À l’ère Macron, le simple fait d’aimer le président se transforme en passage obligé pour progresser dans les hautes sphères. Car il ne suffit plus d’être compétent ; encore faut-il rendre un hommage quotidien à cette dévotion exigeante. On pense à cette phrase de Jack Lang à propos du socialiste François Mitterrand : « Il est tellement narcissique que quand il est quelque part où personne ne parle de lui, il en déduit qu’il n’est pas là. » Emmanuel Macron, lui, la porte à un autre niveau. Entouré de sujets ou de fidèles, c’est selon, quiconque refuse de se plier au jeu est excommunié, banni, invisibilisé. Ceux qui ne sont pas nés sous la bonne étoile doivent jouer les courtisans, même si le trône les méprise en retour.
Pour finir, il suffit d’imaginer une chanson en fond sonore. Guy Béart avait bien anticipé avec « Parlez-moi de moi. » Une mélodie que l’on peut facilement imaginer tourner en boucle dans les appartements privés de l’Élysée, chaque refrain nourrissant ce désir d’attention sans fin.

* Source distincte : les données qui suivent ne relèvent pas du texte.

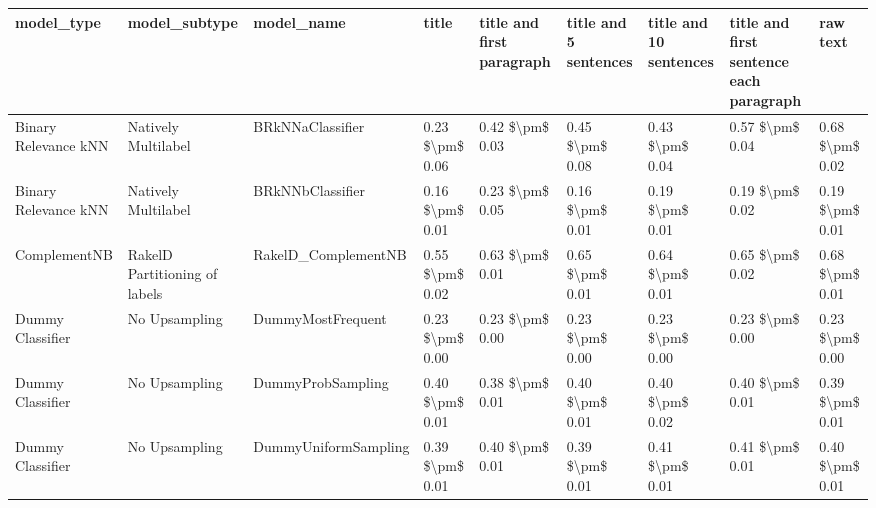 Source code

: \begin{tabular}{lllllllll}
\toprule
                     model\_type &                 model\_subtype &                                   model\_name &           title & title and first paragraph & title and 5 sentences & title and 10 sentences & title and first sentence each paragraph &        raw text \\
\midrule
           Binary Relevance kNN &           Natively Multilabel &                             BRkNNaClassifier & 0.23 \$\textbackslash pm\$ 0.06 &           0.42 \$\textbackslash pm\$ 0.03 &       0.45 \$\textbackslash pm\$ 0.08 &        0.43 \$\textbackslash pm\$ 0.04 &                         0.57 \$\textbackslash pm\$ 0.04 & 0.68 \$\textbackslash pm\$ 0.02 \\
           Binary Relevance kNN &           Natively Multilabel &                             BRkNNbClassifier & 0.16 \$\textbackslash pm\$ 0.01 &           0.23 \$\textbackslash pm\$ 0.05 &       0.16 \$\textbackslash pm\$ 0.01 &        0.19 \$\textbackslash pm\$ 0.01 &                         0.19 \$\textbackslash pm\$ 0.02 & 0.19 \$\textbackslash pm\$ 0.01 \\
                   ComplementNB & RakelD Partitioning of labels &                          RakelD\_ComplementNB & 0.55 \$\textbackslash pm\$ 0.02 &           0.63 \$\textbackslash pm\$ 0.01 &       0.65 \$\textbackslash pm\$ 0.01 &        0.64 \$\textbackslash pm\$ 0.01 &                         0.65 \$\textbackslash pm\$ 0.02 & 0.68 \$\textbackslash pm\$ 0.01 \\
               Dummy Classifier &                 No Upsampling &                            DummyMostFrequent & 0.23 \$\textbackslash pm\$ 0.00 &           0.23 \$\textbackslash pm\$ 0.00 &       0.23 \$\textbackslash pm\$ 0.00 &        0.23 \$\textbackslash pm\$ 0.00 &                         0.23 \$\textbackslash pm\$ 0.00 & 0.23 \$\textbackslash pm\$ 0.00 \\
               Dummy Classifier &                 No Upsampling &                            DummyProbSampling & 0.40 \$\textbackslash pm\$ 0.01 &           0.38 \$\textbackslash pm\$ 0.01 &       0.40 \$\textbackslash pm\$ 0.01 &        0.40 \$\textbackslash pm\$ 0.02 &                         0.40 \$\textbackslash pm\$ 0.01 & 0.39 \$\textbackslash pm\$ 0.01 \\
               Dummy Classifier &                 No Upsampling &                         DummyUniformSampling & 0.39 \$\textbackslash pm\$ 0.01 &           0.40 \$\textbackslash pm\$ 0.01 &       0.39 \$\textbackslash pm\$ 0.01 &        0.41 \$\textbackslash pm\$ 0.01 &                         0.41 \$\textbackslash pm\$ 0.01 & 0.40 \$\textbackslash pm\$ 0.01 \\

\end{tabular}
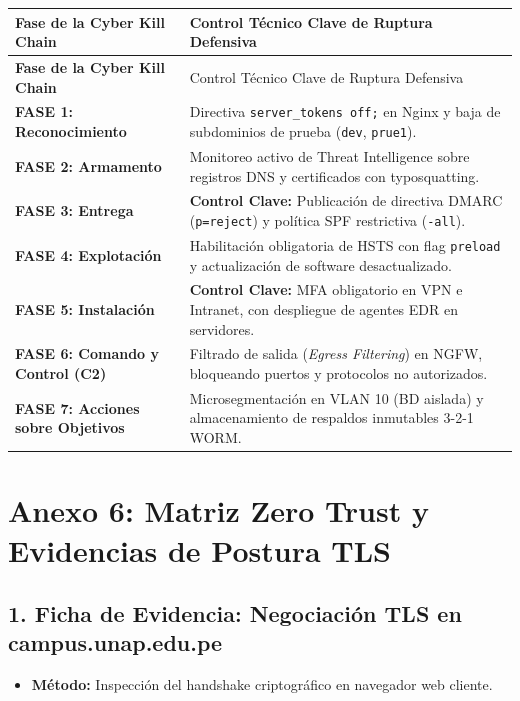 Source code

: \begin{center}
\small
\setlength{\tabcolsep}{4pt}
\renewcommand{\arraystretch}{1.2}
\begin{longtable}{>{\bfseries}p{4.2cm} p{10.2cm}}
\toprule
\rowcolor{outermarginbgcolor}
Fase de la Cyber Kill Chain & Control Técnico Clave de Ruptura Defensiva \\
\midrule
\endfirsthead
\toprule
\rowcolor{outermarginbgcolor}
Fase de la Cyber Kill Chain & Control Técnico Clave de Ruptura Defensiva \\
\midrule
\endhead
\bottomrule
\endfoot
FASE 1: Reconocimiento & Directiva \texttt{server\_tokens off;} en Nginx y baja de subdominios de prueba (\texttt{dev}, \texttt{prue1}). \\
\midrule
FASE 2: Armamento & Monitoreo activo de Threat Intelligence sobre registros DNS y certificados con typosquatting. \\
\midrule
FASE 3: Entrega & \textbf{Control Clave:} Publicación de directiva DMARC (\texttt{p=reject}) y política SPF restrictiva (\texttt{-all}). \\
\midrule
FASE 4: Explotación & Habilitación obligatoria de HSTS con flag \texttt{preload} y actualización de software desactualizado. \\
\midrule
FASE 5: Instalación & \textbf{Control Clave:} MFA obligatorio en VPN e Intranet, con despliegue de agentes EDR en servidores. \\
\midrule
FASE 6: Comando y Control (C2) & Filtrado de salida (\textit{Egress Filtering}) en NGFW, bloqueando puertos y protocolos no autorizados. \\
\midrule
FASE 7: Acciones sobre Objetivos & Microsegmentación en VLAN 10 (BD aislada) y almacenamiento de respaldos inmutables 3-2-1 WORM. \\
\bottomrule
\end{longtable}
\end{center}

\vspace{0.4cm}
\section*{Anexo 6: Matriz Zero Trust y Evidencias de Postura TLS}

\subsection*{1. Ficha de Evidencia: Negociación TLS en campus.unap.edu.pe}
\begin{itemize}[leftmargin=1.5em, itemsep=2pt]
    \item \textbf{Método:} Inspección del handshake criptográfico en navegador web cliente.
\end{itemize}

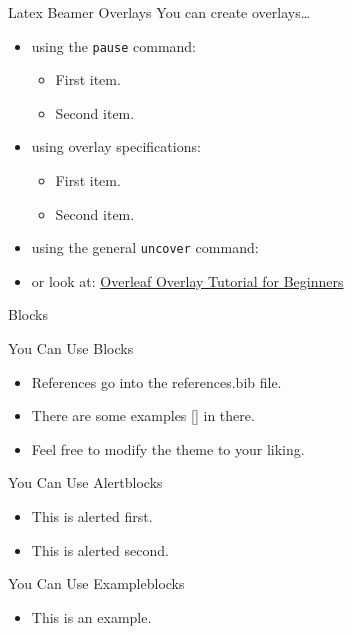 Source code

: \documentclass[aspectratio=1610]{beamer}
\begin{document}
\begin{frame}{Latex Beamer Overlays}
  You can create overlays\dots
  \begin{itemize}
    \item using the \texttt{pause} command:
    \begin{itemize}
      \item First item.
      \pause
      \item Second item.
    \end{itemize}
    \item using overlay specifications:
    \begin{itemize}
      \item<3-> First item.
      \item<4-> Second item.
    \end{itemize}
    \item using the general \texttt{uncover} command:
    \begin{itemize}
    \end{itemize}
    \item<7-> or look at: \href{https://www.overleaf.com/learn/latex/Beamer_Presentations\%3A_A_Tutorial_for_Beginners_(Part_4)\%E2\%80\%94Overlay_Specifications}{Overleaf Overlay Tutorial for Beginners}
  \end{itemize}
\end{frame}


\begin{frame}{Blocks}
  \begin{block}{You Can Use Blocks}
    \begin{itemize}
      \item References go into the references.bib file.
      \item There are some examples [\cite{biblatex,einstein}] in there.
      \item Feel free to modify the theme to your liking.
    \end{itemize}
  \end{block}
  \begin{alertblock}{You Can Use Alertblocks}
    \begin{itemize}
      \item<alert@1> This is alerted first.
      \item<alert@2> This is alerted second.
    \end{itemize}
  \end{alertblock}
  \begin{exampleblock}{You Can Use Exampleblocks}
    \begin{itemize}
      \item This is an example.
    \end{itemize}
  \end{exampleblock}
\end{frame}
\end{document}
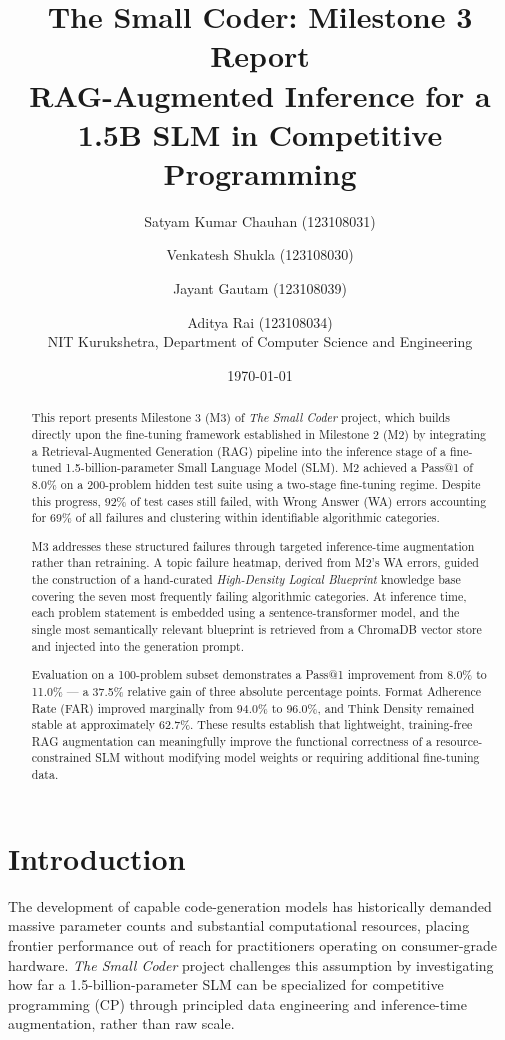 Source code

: \documentclass[12pt,a4paper]{article}
\title{\textbf{The Small Coder: Milestone 3 Report}\\[0.4em]
\large RAG-Augmented Inference for a 1.5B SLM in Competitive Programming}
\author{Satyam Kumar Chauhan (123108031) \and Venkatesh Shukla (123108030)\and Jayant Gautam (123108039) \and Aditya Rai (123108034)\\[0.3em]
\small NIT Kurukshetra, Department of Computer Science and Engineering}
\date{\today}
\begin{document}
\maketitle
\thispagestyle{empty}
\newpage

\tableofcontents
\newpage

\begin{abstract}
\noindent
This report presents Milestone 3 (M3) of \textit{The Small Coder} project, which builds directly upon the fine-tuning framework established in Milestone 2 (M2) by integrating a Retrieval-Augmented Generation (RAG) pipeline into the inference stage of a fine-tuned 1.5-billion-parameter Small Language Model (SLM). M2 achieved a Pass@1 of 8.0\% on a 200-problem hidden test suite using a two-stage fine-tuning regime. Despite this progress, 92\% of test cases still failed, with Wrong Answer (WA) errors accounting for 69\% of all failures and clustering within identifiable algorithmic categories.

M3 addresses these structured failures through targeted inference-time augmentation rather than retraining. A topic failure heatmap, derived from M2's WA errors, guided the construction of a hand-curated \textit{High-Density Logical Blueprint} knowledge base covering the seven most frequently failing algorithmic categories. At inference time, each problem statement is embedded using a sentence-transformer model, and the single most semantically relevant blueprint is retrieved from a ChromaDB vector store and injected into the generation prompt.

Evaluation on a 100-problem subset demonstrates a Pass@1 improvement from 8.0\% to 11.0\% --- a 37.5\% relative gain of three absolute percentage points. Format Adherence Rate (FAR) improved marginally from 94.0\% to 96.0\%, and Think Density remained stable at approximately 62.7\%. These results establish that lightweight, training-free RAG augmentation can meaningfully improve the functional correctness of a resource-constrained SLM without modifying model weights or requiring additional fine-tuning data.
\end{abstract}

\newpage

\section{Introduction}

The development of capable code-generation models has historically demanded massive parameter counts and substantial computational resources, placing frontier performance out of reach for practitioners operating on consumer-grade hardware. \textit{The Small Coder} project challenges this assumption by investigating how far a 1.5-billion-parameter SLM can be specialized for competitive programming (CP) through principled data engineering and inference-time augmentation, rather than raw scale.
\end{document}
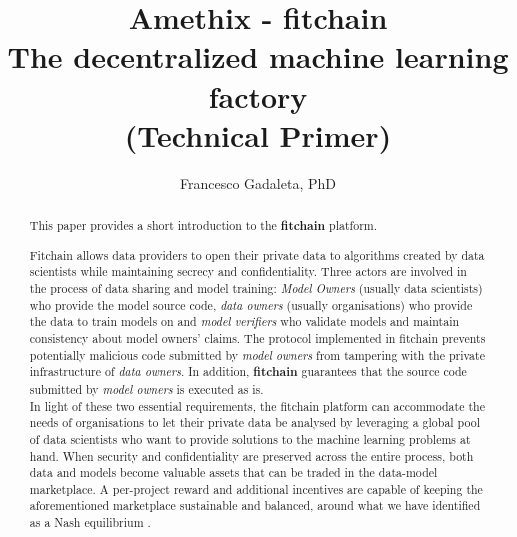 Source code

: \documentclass[12pt, a4paper,titlepage]{extreport}
\author{Francesco Gadaleta, PhD}
\date{}
\begin{document}
 
\title{\textbf{Amethix - fitchain}\\ The decentralized machine learning factory\\(Technical Primer) }

\maketitle

\begin{abstract}
This paper provides a short introduction to the \textbf{fitchain} platform. 

Fitchain allows data providers to open their private data to algorithms created by data scientists while maintaining secrecy and confidentiality. Three actors are involved in the process of data sharing and model training: \textit{Model Owners} (usually data scientists) who provide the model source code, \textit{data owners} (usually organisations) who provide the data to train models on and \textit{model verifiers} who validate models and maintain consistency about model owners' claims. 
The protocol implemented in fitchain prevents potentially malicious code submitted by \textit{model owners} from tampering with the private infrastructure of \textit{data owners}. In addition, \textbf{fitchain} guarantees that the source code submitted by \textit{model owners} is executed as is. \\
In light of these two essential requirements, the fitchain platform can accommodate the needs of organisations to let their private data be analysed by leveraging a global pool of data scientists who want to provide solutions to the machine learning problems at hand. When security and confidentiality are preserved across the entire process, both data and models become valuable assets that can be traded in the data-model marketplace. A per-project reward and additional incentives are capable of keeping the aforementioned marketplace sustainable and balanced, around what we have identified as a Nash equilibrium \cite{nash}.
\end{abstract}
\end{document}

Le président de la République prendrait peut-être une pause pour contempler, non pas la France, mais son propre reflet dans les fenêtres de l’Histoire, tout en espérant que celle-ci lui rendra enfin cet amour qu’il se porte.
Et si le locataire de l’ Élysée lève les yeux de son miroir, espérons qu’il verra autre chose que lui-même.